» Dataset extract
===============
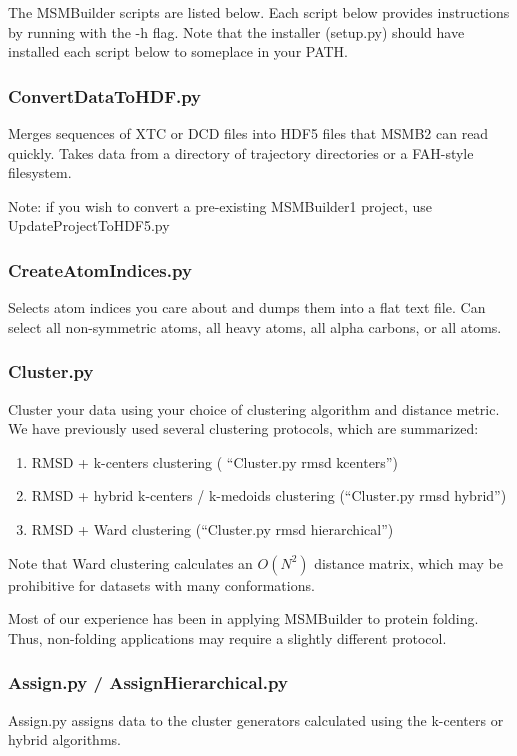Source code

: \documentclass[12pt]{article}
\begin{document}
The MSMBuilder scripts are listed below.  Each script below provides instructions by running with the -h flag.  Note that the installer (setup.py) should have installed each script below to someplace in your PATH.  

\subsubsection{ConvertDataToHDF.py}

Merges sequences of XTC or DCD files into HDF5 files that MSMB2 can read quickly.  Takes data from a directory of trajectory directories or a FAH-style filesystem.  

Note: if you wish to convert a pre-existing MSMBuilder1 project, use UpdateProjectToHDF5.py 

\subsubsection{CreateAtomIndices.py}
Selects atom indices you care about and dumps them into a flat text file. Can select all non-symmetric atoms, all heavy atoms, all alpha carbons, or all atoms.

\subsubsection{Cluster.py}

Cluster your data using your choice of clustering algorithm and distance metric.  We have previously used several clustering protocols, which are summarized:

\begin{enumerate}
 \item RMSD + k-centers clustering \cite{Bowman2009c, Bowman2009a} ( ``Cluster.py  rmsd kcenters'')
 \item RMSD + hybrid k-centers / k-medoids clustering \cite{msmb2} (``Cluster.py  rmsd hybrid'')
 \item RMSD + Ward clustering \cite{beauchamp2012simple} (``Cluster.py  rmsd hierarchical'')
\end{enumerate}

Note that Ward clustering calculates an $O(N^2)$ distance matrix, which may be prohibitive for datasets with many conformations.  

Most of our experience has been in applying MSMBuilder to protein folding.  Thus, non-folding applications may require a slightly different protocol.

\subsubsection{Assign.py / AssignHierarchical.py}
Assign.py assigns data to the cluster generators calculated using the k-centers or hybrid algorithms.
\end{document}

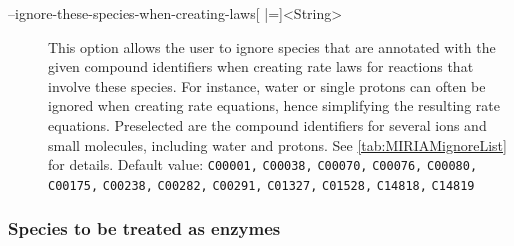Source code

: \begin{description}
\item[--ignore-these-species-when-creating-laws{[} |={]}<String>]
  This option allows the user to ignore species that are annotated with the
  given compound identifiers when creating rate laws for reactions
  that involve these species. For instance, water or single protons
  can often be ignored when creating rate equations, hence simplifying
  the resulting rate equations. Preselected are the \KEGG compound
  identifiers for several ions and small molecules, including water and
  protons. See \vref{tab:MIRIAMignoreList} for details.
  Default value: \texttt{C00001,} \texttt{C00038,} \texttt{C00070,}
  \texttt{C00076,} \texttt{C00080,} \texttt{C00175,} \texttt{C00238,}
  \texttt{C00282,} \texttt{C00291,} \texttt{C01327,} \texttt{C01528,}
  \texttt{C14818,} \texttt{C14819}
\end{description}

\subsubsection{Species to be treated as enzymes}

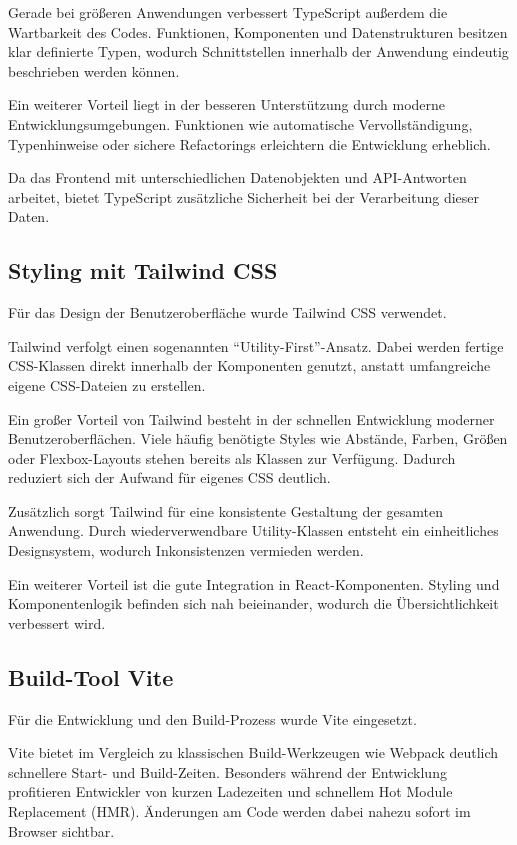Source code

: Gerade bei größeren Anwendungen verbessert TypeScript außerdem die Wartbarkeit des Codes. Funktionen, Komponenten und Datenstrukturen besitzen klar definierte Typen, wodurch Schnittstellen innerhalb der Anwendung eindeutig beschrieben werden können.

Ein weiterer Vorteil liegt in der besseren Unterstützung durch moderne Entwicklungsumgebungen. Funktionen wie automatische Vervollständigung, Typenhinweise oder sichere Refactorings erleichtern die Entwicklung erheblich.

Da das Frontend mit unterschiedlichen Datenobjekten und API-Antworten arbeitet, bietet TypeScript zusätzliche Sicherheit bei der Verarbeitung dieser Daten.

\subsection{Styling mit Tailwind CSS}
Für das Design der Benutzeroberfläche wurde Tailwind CSS verwendet.

Tailwind verfolgt einen sogenannten \enquote{Utility-First}-Ansatz. Dabei werden fertige CSS-Klassen direkt innerhalb der Komponenten genutzt, anstatt umfangreiche eigene CSS-Dateien zu erstellen.

Ein großer Vorteil von Tailwind besteht in der schnellen Entwicklung moderner Benutzeroberflächen. Viele häufig benötigte Styles wie Abstände, Farben, Größen oder Flexbox-Layouts stehen bereits als Klassen zur Verfügung. Dadurch reduziert sich der Aufwand für eigenes CSS deutlich.

Zusätzlich sorgt Tailwind für eine konsistente Gestaltung der gesamten Anwendung. Durch wiederverwendbare Utility-Klassen entsteht ein einheitliches Designsystem, wodurch Inkonsistenzen vermieden werden.

Ein weiterer Vorteil ist die gute Integration in React-Komponenten. Styling und Komponentenlogik befinden sich nah beieinander, wodurch die Übersichtlichkeit verbessert wird.

\subsection{Build-Tool Vite}
Für die Entwicklung und den Build-Prozess wurde Vite eingesetzt.

Vite bietet im Vergleich zu klassischen Build-Werkzeugen wie Webpack deutlich schnellere Start- und Build-Zeiten. Besonders während der Entwicklung profitieren Entwickler von kurzen Ladezeiten und schnellem Hot Module Replacement (HMR). Änderungen am Code werden dabei nahezu sofort im Browser sichtbar.

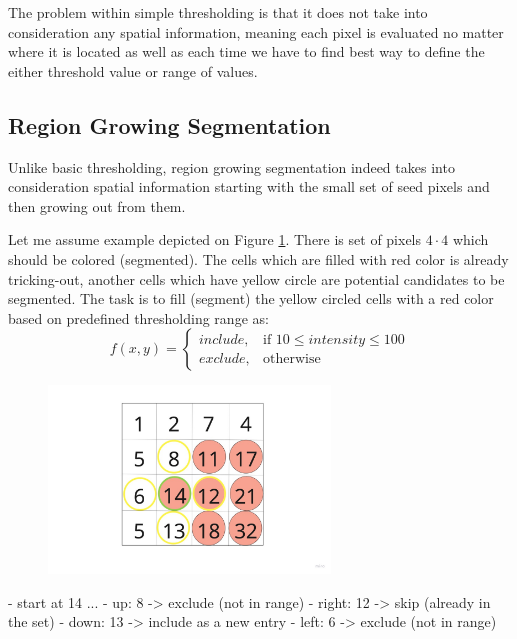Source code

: The problem within simple thresholding is that it does not take into consideration any spatial information, meaning each pixel is evaluated no matter where it is located as well as each time we have to find best way to define the either threshold value or range of values.    


\subsection{Region Growing Segmentation}
Unlike basic thresholding, region growing segmentation indeed takes into consideration spatial information starting with the small set of seed pixels and then growing out from them. 

Let me assume example depicted on Figure \ref{fig:grow_region}. There is set of pixels $4 \cdot 4$ which should be colored (segmented). The cells which are filled with red color is already tricking-out, another cells which have yellow circle are potential candidates to be segmented. The task is to fill (segment) the yellow circled cells with a red color based on predefined thresholding range as: 
\[
    f(x, y) = 
\begin{cases}
    include ,& \text{if } 10 \leq intensity \leq 100 \\
    exclude ,& \text{otherwise}
\end{cases}
\]

\begin{minipage}{0.5\textwidth}
\begin{figure}[H]
\includegraphics[width=7.5cm]{images/growing-region-thresholding.jpeg}
\caption{\label{fig:grow_region}}
\end{figure}
\end{minipage} \hfill
\begin{minipage}{0.45\textwidth}
- start at 14 ... \newline
- up: 8 -> exclude (not in range) \newline
- right: 12 -> skip (already in the set) \newline
- down: 13 -> include as a new entry \newline
- left: 6 -> exclude (not in range) \newline
\end{minipage}

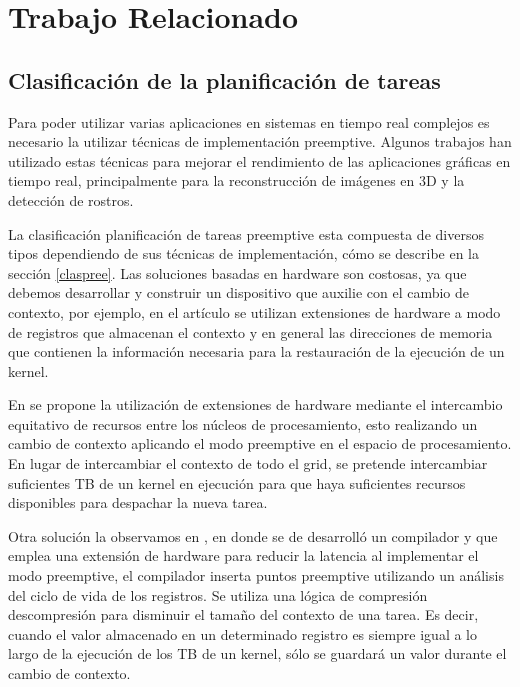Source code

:  \chapter{Trabajo Relacionado}
    \label{cha:TrabajoRelacionado}
\section{Clasificación de la planificación de tareas}
	
	Para poder utilizar varias aplicaciones en sistemas en tiempo real complejos es necesario la utilizar técnicas de implementación preemptive. Algunos trabajos han utilizado estas técnicas para mejorar el rendimiento de las aplicaciones gráficas en tiempo real, principalmente para la reconstrucción de imágenes en 3D y la detección de rostros.

\vspace{0.3cm}

La clasificación planificación de tareas preemptive esta compuesta de diversos tipos dependiendo de sus técnicas de implementación, cómo se describe en la sección \ref{claspree}. 
Las soluciones basadas en hardware son costosas, ya que debemos desarrollar y construir un dispositivo que auxilie con el cambio de contexto, por ejemplo, en el artículo \cite{18} se utilizan extensiones de hardware a modo de registros que almacenan el contexto y en general las direcciones de memoria que contienen la información necesaria para la restauración de la ejecución de un kernel. 

\vspace{0.3cm}

En \cite{20} se propone la utilización de extensiones de hardware mediante el intercambio equitativo de recursos entre los núcleos de procesamiento, esto realizando un cambio de contexto aplicando el modo preemptive en el espacio de procesamiento. En lugar de intercambiar el contexto de todo el grid, se pretende intercambiar suficientes TB de un kernel en ejecución para que haya suficientes recursos disponibles para despachar la nueva tarea. 

\vspace{0.3cm}

Otra solución la observamos en \cite{8}, en donde se de desarrolló un compilador y que emplea una extensión de hardware para reducir la latencia al implementar el modo preemptive, el compilador inserta puntos preemptive utilizando un análisis del ciclo de vida de los registros. Se utiliza una lógica de compresión descompresión para disminuir el tamaño del contexto de una tarea. Es decir, cuando el valor almacenado en un determinado registro es siempre igual a lo largo de la ejecución de los TB de un kernel, sólo se guardará un valor durante el cambio de contexto.


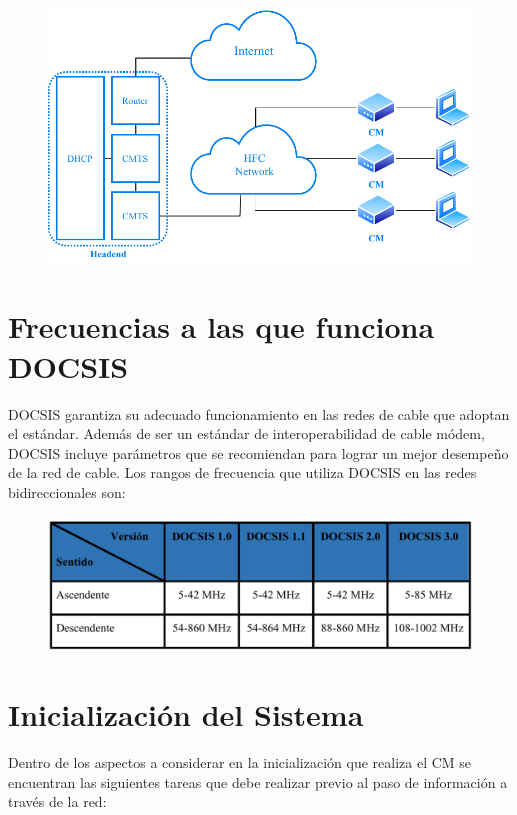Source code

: \begin{figure}[ht!]
\centering
\includegraphics[scale=0.66]{Imagenes/docsis.pdf}
\end{figure}



\section*{Frecuencias a las que funciona DOCSIS}
DOCSIS garantiza su adecuado funcionamiento en las redes de cable que adoptan el estándar. Además de ser un estándar de interoperabilidad de cable módem, DOCSIS incluye parámetros que se recomiendan para lograr un mejor desempeño de la red de cable. Los rangos de frecuencia que utiliza DOCSIS en las redes bidireccionales son:

\begin{figure}[ht!]
\centering
\includegraphics[scale=0.66]{Imagenes/tablaDOCSIS.png}
\end{figure}

\section*{Inicialización del Sistema}
Dentro de los aspectos a considerar en la inicialización que realiza el CM se encuentran las siguientes tareas que debe realizar previo al paso de información a través de la red:

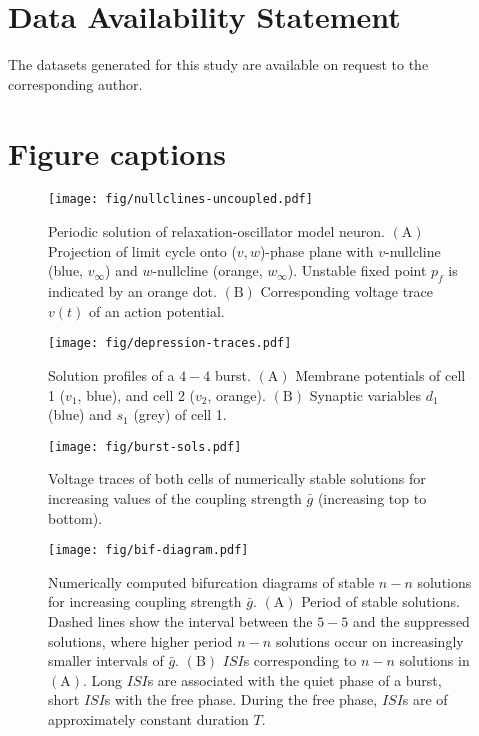 \documentclass[utf8, draft]{frontiersFPHY} %
\newcommand{\gbar}{\bar g}
\begin{document}
\section*{Data Availability Statement}
The datasets generated for this study are available on request to the corresponding author.



\section*{Figure captions}

\begin{figure}[h!]
  \centering
  \texttt{[image: fig/nullclines-uncoupled.pdf]}
  \caption{Periodic solution of relaxation-oscillator model neuron. $\bm{\mathrm{(A)}}$ Projection of limit cycle onto ($v,w$)-phase plane with $v$-nullcline (blue, $v_\infty$) and $w$-nullcline (orange, $w_\infty$). Unstable fixed point $p_{f}$ is indicated by an orange dot. $\bm{\mathrm{(B)}}$ Corresponding voltage trace $v(t)$ of an action potential.~\label{fig:nullclines}}
\end{figure}

\begin{figure}[h!]
  \centering
  \texttt{[image: fig/depression-traces.pdf]}
  \caption{Solution profiles of a $4-4$ burst. $\bm{\mathrm{(A)}}$ Membrane potentials of cell 1 ($v_{1}$, blue), and cell 2 ($v_{2}$, orange). $\bm{\mathrm{(B)}}$ Synaptic variables $d_{1}$ (blue) and $s_{1}$ (grey) of cell 1.~\label{fig:depression-traces}}
\end{figure}

\begin{figure}[h!]
  \centering
  \texttt{[image: fig/burst-sols.pdf]}
  \caption{Voltage traces of both cells of numerically stable solutions for increasing values of the coupling strength $\gbar$ (increasing top to bottom).~\label{fig:burst-sols}}
\end{figure}

\begin{figure}[h!]
  \centering
  \texttt{[image: fig/bif-diagram.pdf]}
  \caption{Numerically computed bifurcation diagrams of stable $n-n$ solutions for increasing coupling strength $\gbar$. $\bm{\mathrm{(A)}}$ Period of stable solutions. Dashed lines show the interval between the $5-5$ and the suppressed solutions, where higher period $n-n$ solutions occur on increasingly smaller intervals of $\gbar$. $\bm{\mathrm{(B)}}$ $ISI$s corresponding to $n-n$ solutions in $\mathrm{(A)}$. Long $ISI$s are associated with the quiet phase of a burst, short $ISI$s with the free phase. During the free phase, $ISI$s are of approximately constant duration $T$.\label{fig:bif-diagram}}
\end{figure}
\end{document}
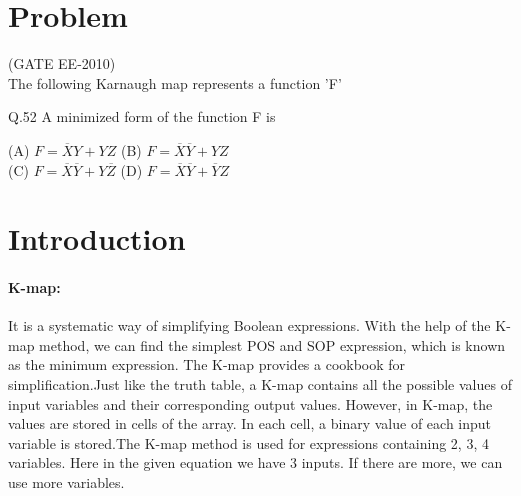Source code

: \documentclass[10pt, a4paper]{article}
\title{\mytitle}
\author{\myauthor\hspace{1em}\\\contact\\FWC22099    IITH-Future Wireless Communications     Assignment-1\hspace{0.5em}\hspace{0.5em}\mymodule}
\date{}
\begin{document}
 \maketitle
     \tableofcontents
  \textbf{}{\mykeywords}
 \section{Problem}
 (GATE EE-2010) \\
The following Karnaugh map represents a function 'F'
 \begin{karnaugh-map}[4][2][1][$YZ$][$X$]
 \end{karnaugh-map}	
 
 Q.52 A minimized form of the function F is
 
 (A) $F = \overline{X}{Y} + YZ$ \hspace{2cm}   (B) $F = \overline{X}\overline{Y} + YZ$ \\
 
 (C) $F = \overline{X}\overline{Y} + Y\overline{Z}$ \hspace{2cm} (D) $F = \overline{X}\overline{Y} + \overline{Y}Z$
 
      
\section{Introduction}
 
\paragraph{K-map:}
It is a systematic way of simplifying Boolean expressions. With the help of the K-map method, we can find the simplest POS and SOP expression, which is known as the minimum expression. The K-map provides a cookbook for simplification.Just like the truth table, a K-map contains all the possible values of input variables and their corresponding output values. However, in K-map, the values are stored in cells of the array. In each cell, a binary value of each input variable is stored.The K-map method is used for expressions containing 2, 3, 4 variables. Here in the given equation we have 3 inputs. If there are more, we can use more variables.
      
      
      
\end{document}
===============
Your output must be one number: how many lines of the listing include "where".

» Written response
2